REPUBLIKA.CO.ID, JAKARTA -- Para pemangku kebijakan perfilman Indonesia menyepakati untuk dilakukan proses seleksi internal dari pihak bioskop terhadap film yang layak tayang. Langkah ini perlu dilakukan untuk menyeleksi film yang bisa menurunkan kualitas film nasional.
Asumsi ini dilatari dengan menjamurnya film minim kualitas itu justru bisa berdampak terhadap semakin melorotnya penonton yang ingin menyaksikan film nasional di bioskop-bioskop Tanah Air.
Hal tersebut menjadi benang merah dari hasil diskusi bertajuk "Meningkatkan Minat Penonton Film Nasional" yang digelar di Jakarta. Hadir dalam diskusi tersebut Ketua Badan Perfilman Indonesia (BPI), Kemala Atmodjo; Ketua Umum Gabungan Pengusaha Bioskop Seluruh Indonesia (GPBSI), Djonny Syafruddin; serta Ody Mulya Hidayat (Persatuan Produser Film Indonesia).
Kemala sepakat jika pemilik gedung bioskop bisa melakukan seleksi internal. Kalau bioskop menganggap suatu film itu layak tayang maka sepatutnya diberikan kemudahan. “Ini dianalogikan dengan toko buku yang berhak menolak buku-buku yang dianggap jelek,” kata dia.
Ody juga setuju dengan usulan tersebut. Ody menilai sejauh ini masih banyak film nasional yang berkualitas rendah itu menghiasi layar bioskop Tanah Air. Menurut dia, hal tersebut sangat berpengaruh terhadap minat penonton untuk menyaksikan film-film nasional. “Jumlah penonton bisa tambah drop bila tidak diseleksi,” ujarnya.

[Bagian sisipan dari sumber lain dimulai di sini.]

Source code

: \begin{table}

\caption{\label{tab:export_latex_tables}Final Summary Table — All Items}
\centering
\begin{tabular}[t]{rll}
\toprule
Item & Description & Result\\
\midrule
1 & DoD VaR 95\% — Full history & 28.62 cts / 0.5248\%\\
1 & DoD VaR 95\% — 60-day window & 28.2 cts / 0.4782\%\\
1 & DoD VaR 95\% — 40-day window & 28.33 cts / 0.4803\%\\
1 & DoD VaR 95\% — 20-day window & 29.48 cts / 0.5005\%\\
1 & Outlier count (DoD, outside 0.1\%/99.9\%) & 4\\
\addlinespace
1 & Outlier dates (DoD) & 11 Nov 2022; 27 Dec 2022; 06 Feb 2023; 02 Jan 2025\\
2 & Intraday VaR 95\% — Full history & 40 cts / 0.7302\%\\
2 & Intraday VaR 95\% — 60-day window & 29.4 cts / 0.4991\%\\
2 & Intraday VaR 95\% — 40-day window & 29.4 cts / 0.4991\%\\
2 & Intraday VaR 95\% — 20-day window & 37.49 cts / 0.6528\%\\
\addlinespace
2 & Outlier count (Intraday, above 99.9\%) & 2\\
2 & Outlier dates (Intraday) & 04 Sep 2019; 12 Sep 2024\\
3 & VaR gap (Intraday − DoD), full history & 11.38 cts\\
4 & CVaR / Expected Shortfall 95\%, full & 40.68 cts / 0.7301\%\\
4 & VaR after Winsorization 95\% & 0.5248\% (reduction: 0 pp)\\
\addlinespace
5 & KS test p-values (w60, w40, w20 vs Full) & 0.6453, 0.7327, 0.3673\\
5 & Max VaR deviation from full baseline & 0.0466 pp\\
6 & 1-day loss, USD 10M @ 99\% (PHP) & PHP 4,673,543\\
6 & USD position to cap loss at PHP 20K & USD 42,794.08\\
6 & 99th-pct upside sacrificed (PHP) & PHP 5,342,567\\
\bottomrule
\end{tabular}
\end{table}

Djonny menilai usulan semacam itu diharapkan bisa menjadi jalan keluar atas persoalan masih rendahnya kualitas film nasional. Ia meyakini dengan masih banyaknya film minim berkualitas tayang akan bisa berimbas pada rendahnya tingkat penonton film nasional. “Untuk itu saya setuju adanya seleksi yang dilakukan oleh bioskop. Itu penting dicatat!” katanya.

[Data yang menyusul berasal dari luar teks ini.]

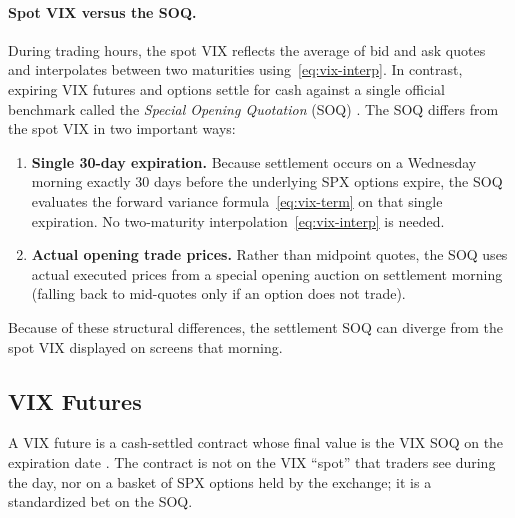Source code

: \paragraph{Spot VIX versus the SOQ.} During trading hours, the spot VIX reflects the average of bid and ask quotes and interpolates between two maturities using~\eqref{eq:vix-interp}. In contrast, expiring VIX futures and options settle for cash against a single official benchmark called the \emph{Special Opening Quotation} (SOQ) \cite{cboewp}. The SOQ differs from the spot VIX in two important ways:
\begin{enumerate}
  \item \textbf{Single 30-day expiration.} Because settlement occurs on a Wednesday morning exactly 30 days before the underlying SPX options expire, the SOQ evaluates the forward variance formula~\eqref{eq:vix-term} on that single expiration. No two-maturity interpolation~\eqref{eq:vix-interp} is needed.
  \item \textbf{Actual opening trade prices.} Rather than midpoint quotes, the SOQ uses actual executed prices from a special opening auction on settlement morning (falling back to mid-quotes only if an option does not trade).
\end{enumerate}
Because of these structural differences, the settlement SOQ can diverge from the spot VIX displayed on screens that morning.

\subsection{VIX Futures}
\label{sec:vix-futures}

A VIX future is a cash-settled contract whose final value is the VIX SOQ on the expiration date \cite{cboevxfut}. The contract is not on the VIX ``spot'' that traders see during the day, nor on a basket of SPX options held by the exchange; it is a standardized bet on the SOQ.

Djonny juga menepis tudingan bahwa tidak ada rasa nasionalisme hanya karena lebih mengutamakan film-film impor ketimbang film nasional. Padahal, lanjut Djonny, bioskop di Indonesia sebenarnya memberi kesempatan banyak kepada film nasional, namun justru hal itu menurunkan jumlah penonton.

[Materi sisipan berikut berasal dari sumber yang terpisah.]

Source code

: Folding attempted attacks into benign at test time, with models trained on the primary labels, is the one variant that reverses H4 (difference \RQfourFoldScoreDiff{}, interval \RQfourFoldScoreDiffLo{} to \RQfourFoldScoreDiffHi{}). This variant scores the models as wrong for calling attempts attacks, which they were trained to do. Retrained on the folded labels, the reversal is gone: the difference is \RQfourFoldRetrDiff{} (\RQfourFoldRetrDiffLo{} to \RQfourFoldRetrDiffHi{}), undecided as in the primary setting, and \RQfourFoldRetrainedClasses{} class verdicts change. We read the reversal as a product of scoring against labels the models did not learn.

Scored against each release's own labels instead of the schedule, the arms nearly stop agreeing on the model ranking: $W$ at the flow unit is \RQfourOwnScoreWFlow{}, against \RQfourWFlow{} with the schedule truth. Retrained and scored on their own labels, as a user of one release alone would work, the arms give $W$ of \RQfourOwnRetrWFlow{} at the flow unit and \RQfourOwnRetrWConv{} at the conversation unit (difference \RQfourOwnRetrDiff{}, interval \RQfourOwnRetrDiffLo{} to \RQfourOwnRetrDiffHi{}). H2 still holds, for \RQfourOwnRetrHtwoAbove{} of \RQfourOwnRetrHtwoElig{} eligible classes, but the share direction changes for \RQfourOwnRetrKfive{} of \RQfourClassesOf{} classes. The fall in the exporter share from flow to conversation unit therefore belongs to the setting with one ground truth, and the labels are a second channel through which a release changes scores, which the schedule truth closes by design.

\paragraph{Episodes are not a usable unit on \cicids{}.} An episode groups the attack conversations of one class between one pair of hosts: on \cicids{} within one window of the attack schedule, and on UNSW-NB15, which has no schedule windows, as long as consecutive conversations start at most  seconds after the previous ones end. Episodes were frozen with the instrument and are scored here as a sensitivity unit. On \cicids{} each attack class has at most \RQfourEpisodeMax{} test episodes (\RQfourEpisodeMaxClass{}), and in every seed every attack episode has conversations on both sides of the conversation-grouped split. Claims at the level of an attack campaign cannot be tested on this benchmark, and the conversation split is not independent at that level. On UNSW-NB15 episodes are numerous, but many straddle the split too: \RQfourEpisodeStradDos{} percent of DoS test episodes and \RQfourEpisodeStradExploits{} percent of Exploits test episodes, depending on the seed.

“Apanya yang tidak nasionalis? Pernah bioskop menghentikan jadwal tayang film asing, meski masih berpotensi meraup banyak penonton, yakni sekitar 400 penonton. Sebagai gantinya, ditayangkan film nasional. Namun kenyataannya, film tersebut ternyata hanya ditonton oleh 3o-an orang,” katanya.